Activity. From the line with "тяжести вашего нарушения.**" to the final line of the records, every line is to be duplicated exactly, both of those lines included.

[Items from a data source]

--- --- ---

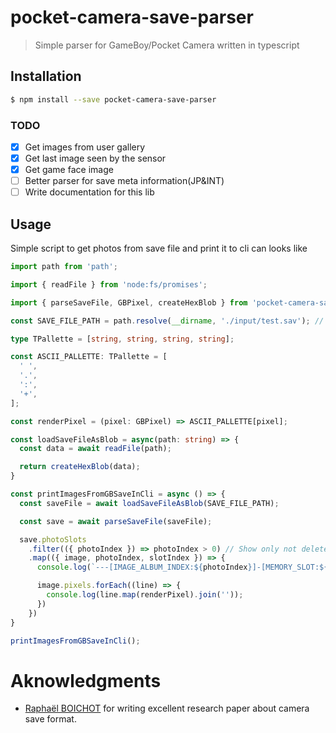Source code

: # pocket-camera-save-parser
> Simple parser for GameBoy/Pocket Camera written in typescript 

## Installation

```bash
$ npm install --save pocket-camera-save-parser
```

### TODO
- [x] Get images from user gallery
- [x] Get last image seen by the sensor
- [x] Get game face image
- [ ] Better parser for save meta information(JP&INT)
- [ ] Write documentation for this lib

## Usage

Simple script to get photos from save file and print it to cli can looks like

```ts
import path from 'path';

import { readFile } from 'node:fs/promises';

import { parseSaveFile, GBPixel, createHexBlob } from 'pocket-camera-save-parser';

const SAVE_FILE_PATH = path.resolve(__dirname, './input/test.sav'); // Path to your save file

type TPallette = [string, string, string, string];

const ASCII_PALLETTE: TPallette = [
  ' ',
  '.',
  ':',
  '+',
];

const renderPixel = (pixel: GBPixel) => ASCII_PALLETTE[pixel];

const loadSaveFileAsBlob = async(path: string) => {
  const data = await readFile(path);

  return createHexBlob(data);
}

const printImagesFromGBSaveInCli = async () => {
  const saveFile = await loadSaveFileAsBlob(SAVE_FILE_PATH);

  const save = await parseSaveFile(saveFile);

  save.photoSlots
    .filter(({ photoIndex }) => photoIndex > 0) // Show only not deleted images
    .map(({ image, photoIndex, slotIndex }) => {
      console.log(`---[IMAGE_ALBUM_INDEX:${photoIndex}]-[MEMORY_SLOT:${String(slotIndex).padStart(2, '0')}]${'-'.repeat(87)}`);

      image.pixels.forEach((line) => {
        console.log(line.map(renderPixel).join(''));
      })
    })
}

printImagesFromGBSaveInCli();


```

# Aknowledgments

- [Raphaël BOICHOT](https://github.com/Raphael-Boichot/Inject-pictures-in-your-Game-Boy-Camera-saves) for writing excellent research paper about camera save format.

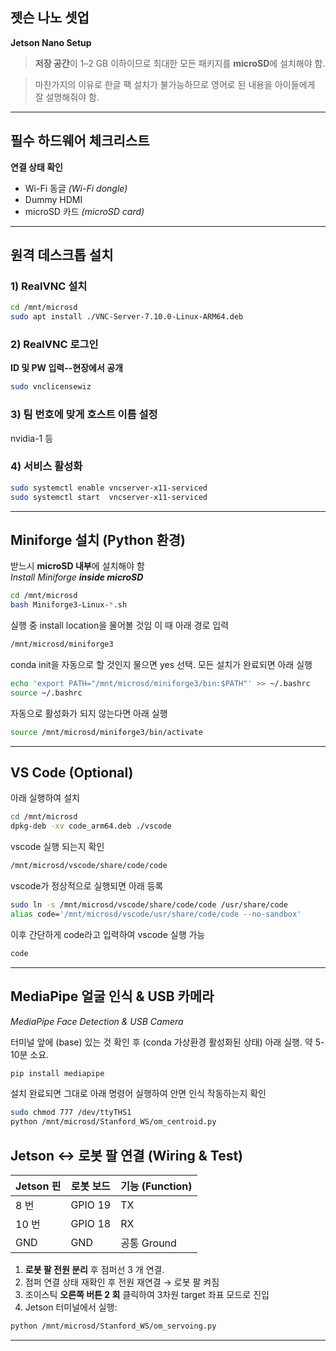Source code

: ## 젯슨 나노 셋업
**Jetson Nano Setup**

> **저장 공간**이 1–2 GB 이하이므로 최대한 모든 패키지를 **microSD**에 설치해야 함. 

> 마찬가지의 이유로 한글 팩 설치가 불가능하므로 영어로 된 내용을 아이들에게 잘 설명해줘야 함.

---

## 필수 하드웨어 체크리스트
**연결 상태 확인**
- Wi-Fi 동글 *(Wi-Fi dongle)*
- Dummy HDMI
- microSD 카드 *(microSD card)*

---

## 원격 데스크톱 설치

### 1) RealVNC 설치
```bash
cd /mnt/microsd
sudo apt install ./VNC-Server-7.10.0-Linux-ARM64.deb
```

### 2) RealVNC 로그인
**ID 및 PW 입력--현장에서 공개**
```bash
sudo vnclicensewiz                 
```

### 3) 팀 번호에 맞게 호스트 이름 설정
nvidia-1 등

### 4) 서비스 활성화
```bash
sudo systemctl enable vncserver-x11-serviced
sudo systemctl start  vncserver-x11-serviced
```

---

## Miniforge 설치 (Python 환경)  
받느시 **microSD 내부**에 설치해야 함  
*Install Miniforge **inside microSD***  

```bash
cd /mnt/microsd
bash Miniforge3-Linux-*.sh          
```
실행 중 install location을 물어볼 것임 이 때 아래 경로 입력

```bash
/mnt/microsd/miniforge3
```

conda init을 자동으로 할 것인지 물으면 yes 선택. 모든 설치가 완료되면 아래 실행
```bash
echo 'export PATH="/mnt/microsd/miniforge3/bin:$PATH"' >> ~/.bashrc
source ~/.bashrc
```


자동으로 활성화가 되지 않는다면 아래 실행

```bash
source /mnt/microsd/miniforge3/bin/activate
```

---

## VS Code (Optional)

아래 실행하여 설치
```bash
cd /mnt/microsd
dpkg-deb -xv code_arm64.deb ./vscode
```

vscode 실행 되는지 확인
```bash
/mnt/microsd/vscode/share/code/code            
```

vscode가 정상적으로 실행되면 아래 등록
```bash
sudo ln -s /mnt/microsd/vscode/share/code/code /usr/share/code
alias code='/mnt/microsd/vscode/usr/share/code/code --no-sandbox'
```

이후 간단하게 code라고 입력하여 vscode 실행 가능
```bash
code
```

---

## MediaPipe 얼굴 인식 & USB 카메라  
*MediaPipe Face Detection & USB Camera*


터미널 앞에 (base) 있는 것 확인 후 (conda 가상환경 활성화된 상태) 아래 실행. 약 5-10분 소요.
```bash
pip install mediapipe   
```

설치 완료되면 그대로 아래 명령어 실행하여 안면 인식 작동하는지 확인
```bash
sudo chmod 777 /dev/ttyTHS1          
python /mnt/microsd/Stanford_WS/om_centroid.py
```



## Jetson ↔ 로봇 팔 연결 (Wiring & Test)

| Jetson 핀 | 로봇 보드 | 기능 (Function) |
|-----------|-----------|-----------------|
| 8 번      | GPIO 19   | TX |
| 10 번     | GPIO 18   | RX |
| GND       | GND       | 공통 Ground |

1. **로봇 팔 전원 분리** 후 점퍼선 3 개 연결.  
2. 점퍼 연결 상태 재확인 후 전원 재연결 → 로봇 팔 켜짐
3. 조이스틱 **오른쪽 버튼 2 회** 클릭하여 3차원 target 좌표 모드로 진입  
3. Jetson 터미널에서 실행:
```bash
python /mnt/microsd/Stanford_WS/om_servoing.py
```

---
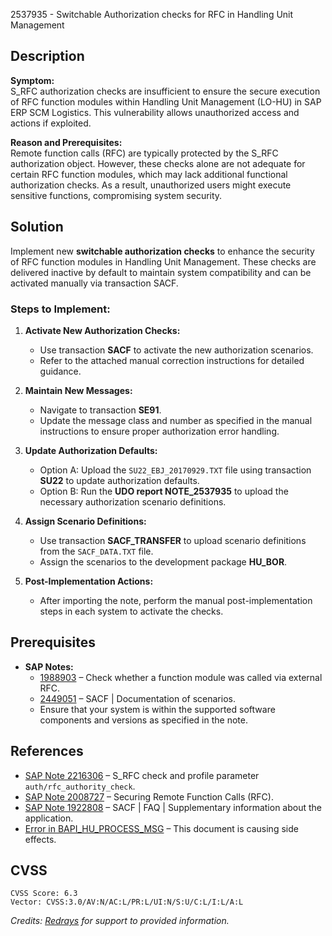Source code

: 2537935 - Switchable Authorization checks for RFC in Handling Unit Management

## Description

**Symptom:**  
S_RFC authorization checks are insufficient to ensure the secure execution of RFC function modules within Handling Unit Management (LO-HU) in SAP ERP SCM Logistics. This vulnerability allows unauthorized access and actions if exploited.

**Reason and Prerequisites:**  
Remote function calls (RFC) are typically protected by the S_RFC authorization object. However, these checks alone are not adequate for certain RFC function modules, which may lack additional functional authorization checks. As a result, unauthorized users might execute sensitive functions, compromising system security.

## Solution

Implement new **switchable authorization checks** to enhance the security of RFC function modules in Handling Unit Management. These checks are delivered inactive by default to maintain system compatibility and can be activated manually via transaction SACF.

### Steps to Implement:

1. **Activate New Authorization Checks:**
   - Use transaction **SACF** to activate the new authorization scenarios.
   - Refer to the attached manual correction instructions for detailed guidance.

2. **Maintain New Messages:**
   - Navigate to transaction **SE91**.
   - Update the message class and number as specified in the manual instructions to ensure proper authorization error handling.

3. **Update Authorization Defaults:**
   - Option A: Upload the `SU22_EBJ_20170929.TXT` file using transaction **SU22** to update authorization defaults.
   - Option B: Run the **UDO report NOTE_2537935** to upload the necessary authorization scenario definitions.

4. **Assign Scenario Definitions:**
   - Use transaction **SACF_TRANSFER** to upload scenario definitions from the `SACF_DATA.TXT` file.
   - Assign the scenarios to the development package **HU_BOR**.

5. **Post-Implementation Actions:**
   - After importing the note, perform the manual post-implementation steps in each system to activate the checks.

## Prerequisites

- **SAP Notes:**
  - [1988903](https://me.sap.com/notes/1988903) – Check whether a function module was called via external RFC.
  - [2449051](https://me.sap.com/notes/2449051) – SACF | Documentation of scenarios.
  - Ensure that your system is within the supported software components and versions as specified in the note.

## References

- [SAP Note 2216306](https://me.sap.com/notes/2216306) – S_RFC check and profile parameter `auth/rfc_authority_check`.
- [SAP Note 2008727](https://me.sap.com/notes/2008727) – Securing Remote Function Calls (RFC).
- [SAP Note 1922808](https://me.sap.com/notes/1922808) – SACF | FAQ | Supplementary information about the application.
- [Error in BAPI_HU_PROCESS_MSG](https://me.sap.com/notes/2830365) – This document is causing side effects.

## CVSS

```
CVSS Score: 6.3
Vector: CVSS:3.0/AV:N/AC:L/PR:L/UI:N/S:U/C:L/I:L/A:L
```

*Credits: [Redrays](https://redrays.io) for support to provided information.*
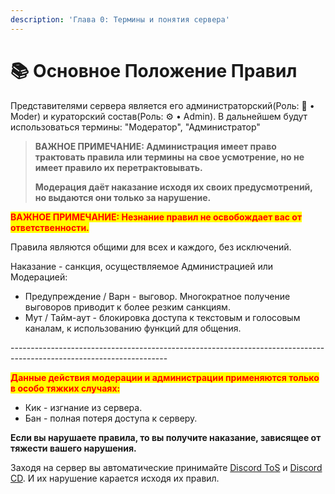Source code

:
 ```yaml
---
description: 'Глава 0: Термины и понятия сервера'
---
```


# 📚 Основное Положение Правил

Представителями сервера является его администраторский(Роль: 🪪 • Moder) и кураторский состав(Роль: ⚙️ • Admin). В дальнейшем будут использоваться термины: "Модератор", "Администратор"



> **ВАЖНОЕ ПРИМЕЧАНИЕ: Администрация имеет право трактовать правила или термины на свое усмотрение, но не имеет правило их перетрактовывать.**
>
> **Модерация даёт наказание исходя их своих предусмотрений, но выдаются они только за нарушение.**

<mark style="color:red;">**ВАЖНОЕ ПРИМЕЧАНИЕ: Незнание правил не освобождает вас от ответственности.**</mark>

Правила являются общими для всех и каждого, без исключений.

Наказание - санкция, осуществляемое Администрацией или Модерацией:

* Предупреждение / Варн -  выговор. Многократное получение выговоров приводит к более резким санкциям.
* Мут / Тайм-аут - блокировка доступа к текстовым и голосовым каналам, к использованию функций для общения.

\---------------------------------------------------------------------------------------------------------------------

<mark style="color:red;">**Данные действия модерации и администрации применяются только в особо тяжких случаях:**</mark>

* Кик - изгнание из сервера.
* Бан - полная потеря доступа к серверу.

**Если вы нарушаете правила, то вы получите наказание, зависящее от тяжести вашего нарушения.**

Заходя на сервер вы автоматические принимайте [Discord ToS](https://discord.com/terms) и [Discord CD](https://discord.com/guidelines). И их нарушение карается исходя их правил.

--- --- ---

Reply to the exercise.
**Если вы нарушаете правила, то вы получите наказание, зависящее от тяжести вашего нарушения.**

Заходя на сервер вы автоматические принимайте [Discord ToS](https://discord.com/terms) и [Discord CD](https://discord.com/guidelines). И их нарушение карается исходя их правил.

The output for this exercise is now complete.